• The problem
The number of lines with the string "second" in the listing below is all that should be reported.

• Records for the task

"""

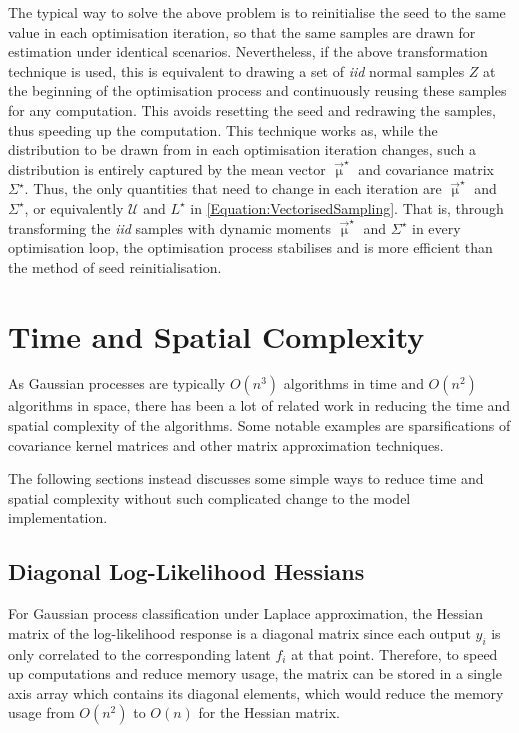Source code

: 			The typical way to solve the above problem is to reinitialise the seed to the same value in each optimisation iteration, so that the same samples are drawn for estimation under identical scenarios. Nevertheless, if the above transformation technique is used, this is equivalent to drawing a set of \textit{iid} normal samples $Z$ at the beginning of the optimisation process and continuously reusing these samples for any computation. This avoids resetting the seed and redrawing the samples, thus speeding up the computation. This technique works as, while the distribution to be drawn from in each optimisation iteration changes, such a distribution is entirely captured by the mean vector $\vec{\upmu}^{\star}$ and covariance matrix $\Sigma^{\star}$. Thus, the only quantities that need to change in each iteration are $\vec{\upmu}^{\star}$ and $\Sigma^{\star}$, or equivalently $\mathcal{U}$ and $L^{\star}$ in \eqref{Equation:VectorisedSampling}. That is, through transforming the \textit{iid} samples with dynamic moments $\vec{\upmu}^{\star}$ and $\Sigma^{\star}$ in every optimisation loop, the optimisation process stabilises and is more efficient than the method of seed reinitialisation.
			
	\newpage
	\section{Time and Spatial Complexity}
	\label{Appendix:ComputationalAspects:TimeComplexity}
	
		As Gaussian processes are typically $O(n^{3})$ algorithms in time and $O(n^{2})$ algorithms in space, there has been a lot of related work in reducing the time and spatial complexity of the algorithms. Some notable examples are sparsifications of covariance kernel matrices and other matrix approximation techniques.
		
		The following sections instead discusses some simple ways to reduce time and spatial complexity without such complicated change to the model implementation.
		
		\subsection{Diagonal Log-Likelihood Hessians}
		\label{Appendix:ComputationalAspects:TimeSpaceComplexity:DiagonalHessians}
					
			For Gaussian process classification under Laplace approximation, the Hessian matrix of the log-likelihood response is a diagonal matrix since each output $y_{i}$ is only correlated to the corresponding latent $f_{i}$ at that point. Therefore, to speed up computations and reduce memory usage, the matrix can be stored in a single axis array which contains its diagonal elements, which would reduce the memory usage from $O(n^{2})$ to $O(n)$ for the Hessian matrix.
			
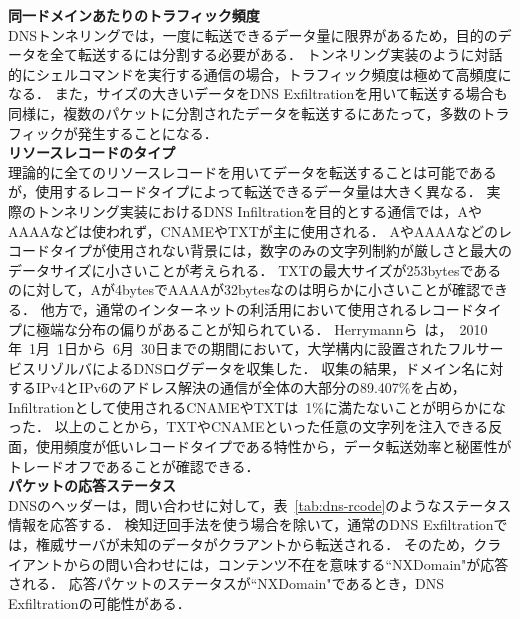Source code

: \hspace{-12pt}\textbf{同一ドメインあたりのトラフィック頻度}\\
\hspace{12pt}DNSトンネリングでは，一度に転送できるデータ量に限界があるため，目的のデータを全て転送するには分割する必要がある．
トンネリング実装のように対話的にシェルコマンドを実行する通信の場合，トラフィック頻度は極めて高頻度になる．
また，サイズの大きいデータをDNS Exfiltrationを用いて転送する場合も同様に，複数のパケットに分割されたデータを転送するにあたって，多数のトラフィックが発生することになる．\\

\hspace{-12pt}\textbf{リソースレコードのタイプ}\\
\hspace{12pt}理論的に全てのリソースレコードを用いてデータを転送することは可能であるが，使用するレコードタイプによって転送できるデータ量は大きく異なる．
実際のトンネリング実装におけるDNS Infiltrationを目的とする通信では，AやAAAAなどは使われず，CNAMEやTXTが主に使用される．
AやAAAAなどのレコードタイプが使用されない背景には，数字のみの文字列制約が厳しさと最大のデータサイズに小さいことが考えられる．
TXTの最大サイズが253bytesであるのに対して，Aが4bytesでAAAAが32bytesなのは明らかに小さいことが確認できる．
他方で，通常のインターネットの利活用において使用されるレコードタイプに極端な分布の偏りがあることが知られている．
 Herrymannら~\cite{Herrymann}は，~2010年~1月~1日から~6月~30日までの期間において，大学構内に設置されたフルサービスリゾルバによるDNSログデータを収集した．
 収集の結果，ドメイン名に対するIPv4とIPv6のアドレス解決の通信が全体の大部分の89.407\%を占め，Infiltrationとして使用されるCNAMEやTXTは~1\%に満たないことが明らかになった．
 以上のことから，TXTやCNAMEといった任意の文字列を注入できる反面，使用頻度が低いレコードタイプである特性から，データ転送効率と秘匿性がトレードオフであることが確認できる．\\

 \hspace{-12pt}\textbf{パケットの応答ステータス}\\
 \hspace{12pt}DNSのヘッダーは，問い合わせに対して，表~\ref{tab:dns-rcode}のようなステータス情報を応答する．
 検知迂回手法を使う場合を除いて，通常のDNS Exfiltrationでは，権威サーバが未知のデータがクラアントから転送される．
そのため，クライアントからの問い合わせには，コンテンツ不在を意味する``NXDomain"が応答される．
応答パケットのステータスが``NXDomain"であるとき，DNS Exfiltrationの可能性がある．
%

"""
"""

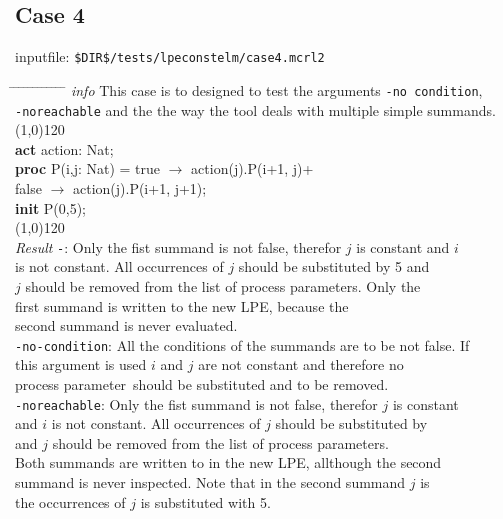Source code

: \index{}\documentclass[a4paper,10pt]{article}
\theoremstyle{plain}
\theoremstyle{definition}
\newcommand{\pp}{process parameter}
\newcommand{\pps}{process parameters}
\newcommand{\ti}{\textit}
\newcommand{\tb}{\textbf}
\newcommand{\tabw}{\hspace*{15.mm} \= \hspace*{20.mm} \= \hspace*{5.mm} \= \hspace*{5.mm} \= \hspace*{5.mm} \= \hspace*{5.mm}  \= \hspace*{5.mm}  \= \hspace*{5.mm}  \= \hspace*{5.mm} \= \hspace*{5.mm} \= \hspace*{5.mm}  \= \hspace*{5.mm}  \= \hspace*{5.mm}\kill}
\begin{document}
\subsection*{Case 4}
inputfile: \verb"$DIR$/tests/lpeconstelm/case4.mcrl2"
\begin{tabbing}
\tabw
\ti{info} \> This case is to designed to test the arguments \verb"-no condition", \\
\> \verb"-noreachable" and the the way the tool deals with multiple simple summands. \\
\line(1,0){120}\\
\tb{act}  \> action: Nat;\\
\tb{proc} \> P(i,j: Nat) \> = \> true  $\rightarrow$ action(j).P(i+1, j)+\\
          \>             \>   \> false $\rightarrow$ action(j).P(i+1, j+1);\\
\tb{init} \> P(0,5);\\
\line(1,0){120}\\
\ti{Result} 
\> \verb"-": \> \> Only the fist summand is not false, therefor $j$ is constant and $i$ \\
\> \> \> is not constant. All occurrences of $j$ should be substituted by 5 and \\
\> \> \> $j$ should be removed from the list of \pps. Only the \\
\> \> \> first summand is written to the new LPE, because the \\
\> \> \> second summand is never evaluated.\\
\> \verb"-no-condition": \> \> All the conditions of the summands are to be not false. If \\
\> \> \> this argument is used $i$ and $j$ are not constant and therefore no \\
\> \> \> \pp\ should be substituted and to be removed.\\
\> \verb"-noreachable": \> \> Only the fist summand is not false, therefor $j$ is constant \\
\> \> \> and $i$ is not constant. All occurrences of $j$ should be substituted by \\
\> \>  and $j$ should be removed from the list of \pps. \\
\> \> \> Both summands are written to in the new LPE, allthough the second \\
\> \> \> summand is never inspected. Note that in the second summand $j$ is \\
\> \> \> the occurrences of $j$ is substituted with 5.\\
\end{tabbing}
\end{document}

"""

• Exercise output
3